In one embodiment, a non-transitory computer-readable storage
medium has processor-executable instructions comprising
instructions for obtaining an audio signal; instructions for
segmenting the audio signal into a plurality of time-ordered audio
segments; instructions for accessing a first matrix of sinusoidal
functions evaluated over a plurality of frequencies corresponding
to chromae to be evaluated; instructions for deriving a plurality
of chroma vectors corresponding the plurality of time-ordered audio
segments using the first matrix, a chroma vector indicating a
magnitude of a frequency of the plurality of frequencies in the
corresponding audio segment; instructions for comparing the derived
chroma vectors to chroma vectors derived from a library of known
audio items; instructions for responsive to the comparison,
detecting a match of the derived chroma vectors with chroma vectors
of a first one of the known audio items; and instructions for
identifying the obtained audio signal as having audio of the first
audio item.
In one embodiment, a computer system comprises a computer processor
and a non-transitory computer-readable storage medium having
instructions executable by the computer processor. The instructions
comprise instructions for obtaining an audio signal; instructions
for segmenting the audio signal into a plurality of time-ordered
audio segments; instructions for accessing a first matrix of
sinusoidal functions evaluated over a plurality of frequencies
corresponding to chromae to be evaluated; instructions for deriving
a plurality of chroma vectors corresponding the plurality of
time-ordered audio segments using the first matrix, a chroma vector
indicating a magnitude of a frequency of the plurality of
frequencies in the corresponding audio segment; instructions for
comparing the derived chroma vectors to chroma vectors derived from
a library of known audio items; instructions for responsive to the
comparison, detecting a match of the derived chroma vectors with
chroma vectors of a first one of the known audio items; and
instructions for identifying the obtained audio signal as having
audio of the first audio item.
BRIEF DESCRIPTION OF DRAWINGS
FIG. 1 illustrates a computing environment in which audio
processing takes place, according to one embodiment.

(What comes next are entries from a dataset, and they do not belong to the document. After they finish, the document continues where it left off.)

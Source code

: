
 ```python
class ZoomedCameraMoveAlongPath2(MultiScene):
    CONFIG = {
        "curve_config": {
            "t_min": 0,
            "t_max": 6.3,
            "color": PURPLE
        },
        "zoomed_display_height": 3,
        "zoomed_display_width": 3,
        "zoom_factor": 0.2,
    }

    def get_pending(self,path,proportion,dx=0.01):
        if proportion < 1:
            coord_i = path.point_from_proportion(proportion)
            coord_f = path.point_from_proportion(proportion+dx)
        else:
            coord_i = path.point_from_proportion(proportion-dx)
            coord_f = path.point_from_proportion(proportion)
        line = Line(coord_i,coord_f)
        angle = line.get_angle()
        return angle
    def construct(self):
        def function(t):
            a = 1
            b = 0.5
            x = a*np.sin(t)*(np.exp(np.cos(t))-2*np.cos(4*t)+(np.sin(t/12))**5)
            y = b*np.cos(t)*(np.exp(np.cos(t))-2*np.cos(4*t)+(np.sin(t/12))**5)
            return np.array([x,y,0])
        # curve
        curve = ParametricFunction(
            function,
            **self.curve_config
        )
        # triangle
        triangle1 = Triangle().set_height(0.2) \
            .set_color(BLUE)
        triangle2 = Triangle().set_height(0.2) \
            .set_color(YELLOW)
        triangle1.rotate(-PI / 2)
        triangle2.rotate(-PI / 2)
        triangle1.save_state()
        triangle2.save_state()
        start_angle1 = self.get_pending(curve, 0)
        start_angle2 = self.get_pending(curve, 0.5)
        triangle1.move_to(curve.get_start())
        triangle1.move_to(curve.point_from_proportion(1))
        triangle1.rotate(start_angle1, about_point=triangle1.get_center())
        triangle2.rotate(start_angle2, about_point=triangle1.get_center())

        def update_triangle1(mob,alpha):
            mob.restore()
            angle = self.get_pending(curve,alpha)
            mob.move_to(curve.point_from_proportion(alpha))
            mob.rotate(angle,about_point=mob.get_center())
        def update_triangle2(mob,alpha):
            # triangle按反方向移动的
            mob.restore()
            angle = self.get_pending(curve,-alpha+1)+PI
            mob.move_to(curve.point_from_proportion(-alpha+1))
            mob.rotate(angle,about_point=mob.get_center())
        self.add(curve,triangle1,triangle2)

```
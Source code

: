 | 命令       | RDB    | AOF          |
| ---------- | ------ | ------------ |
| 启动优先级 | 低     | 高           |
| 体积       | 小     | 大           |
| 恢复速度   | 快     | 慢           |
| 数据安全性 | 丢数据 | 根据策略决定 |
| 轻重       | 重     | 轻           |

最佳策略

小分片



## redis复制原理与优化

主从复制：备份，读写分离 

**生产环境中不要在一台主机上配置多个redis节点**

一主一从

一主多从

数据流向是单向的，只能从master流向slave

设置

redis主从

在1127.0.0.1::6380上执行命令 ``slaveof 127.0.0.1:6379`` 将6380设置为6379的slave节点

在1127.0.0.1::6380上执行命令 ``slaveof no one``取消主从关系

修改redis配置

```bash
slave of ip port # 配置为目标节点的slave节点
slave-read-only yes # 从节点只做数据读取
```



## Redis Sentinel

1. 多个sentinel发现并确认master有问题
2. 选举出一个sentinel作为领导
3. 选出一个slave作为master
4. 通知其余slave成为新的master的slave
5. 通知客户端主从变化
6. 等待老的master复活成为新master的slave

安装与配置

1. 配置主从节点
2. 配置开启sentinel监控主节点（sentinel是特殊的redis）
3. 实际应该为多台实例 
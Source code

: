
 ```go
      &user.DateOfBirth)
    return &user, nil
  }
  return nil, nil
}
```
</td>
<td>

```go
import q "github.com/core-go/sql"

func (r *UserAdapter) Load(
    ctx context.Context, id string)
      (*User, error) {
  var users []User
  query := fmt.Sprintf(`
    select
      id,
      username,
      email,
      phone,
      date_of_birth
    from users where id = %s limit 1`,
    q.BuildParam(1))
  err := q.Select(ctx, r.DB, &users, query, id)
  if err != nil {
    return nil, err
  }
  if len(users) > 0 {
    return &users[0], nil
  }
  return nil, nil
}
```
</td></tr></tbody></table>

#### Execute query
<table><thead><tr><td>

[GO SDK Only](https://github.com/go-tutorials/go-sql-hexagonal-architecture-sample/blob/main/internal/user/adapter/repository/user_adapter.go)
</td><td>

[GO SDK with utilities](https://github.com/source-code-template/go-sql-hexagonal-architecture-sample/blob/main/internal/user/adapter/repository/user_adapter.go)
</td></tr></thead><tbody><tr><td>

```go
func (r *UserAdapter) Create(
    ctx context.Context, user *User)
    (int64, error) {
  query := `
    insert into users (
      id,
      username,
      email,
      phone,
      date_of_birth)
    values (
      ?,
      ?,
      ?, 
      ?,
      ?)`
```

FIG. 2 illustrates the operation of the chroma extractor module of
FIG. 1, according to one embodiment.
FIG. 3 is a high-level block diagram illustrating a detailed view
of the chroma extractor module of FIG. 1, according to one
embodiment.
FIG. 4 is a data flow diagram illustrating the conversion by the
chroma extractor module of an input signal into a set of chroma
vectors, according to one embodiment.
FIG. 5 is a high-level block diagram illustrating physical
components of a computer used as part or all of the audio server or
client from FIG. 1, according to one embodiment.
The figures depict embodiments of the present invention for
purposes of illustration only. One skilled in the art will readily
recognize from the following description that alternative
embodiments of the structures and methods illustrated herein may be
employed without departing from the principles of the invention
described herein.
DETAILED DESCRIPTION
FIG. 1 illustrates a computing environment in which audio
processing takes place, according to one embodiment. An audio
server 100 includes an audio repository 101 that stores a set of
different digital audio items, such as songs or speech, as well as
an audio analysis module 106 that includes functionality to analyze
and compare audio items, and a chroma extractor module 105 that
extracts the chromae from the audio signals of the audio items.
Users use client devices 110 to interact with audio, such as
obtaining and playing the audio items from the audio repository
101, submitting queries to identify audio items, submitting audio
items to the audio repository, and the like.
The audio server 100 and the clients 110 are connected via a
network 140. The network 140 may be any suitable communications
network for data transmission. The network 140 uses standard
communications technologies and/or protocols and can include the
Internet. In another embodiment, the network 140 includes custom
and/or dedicated data communications technologies.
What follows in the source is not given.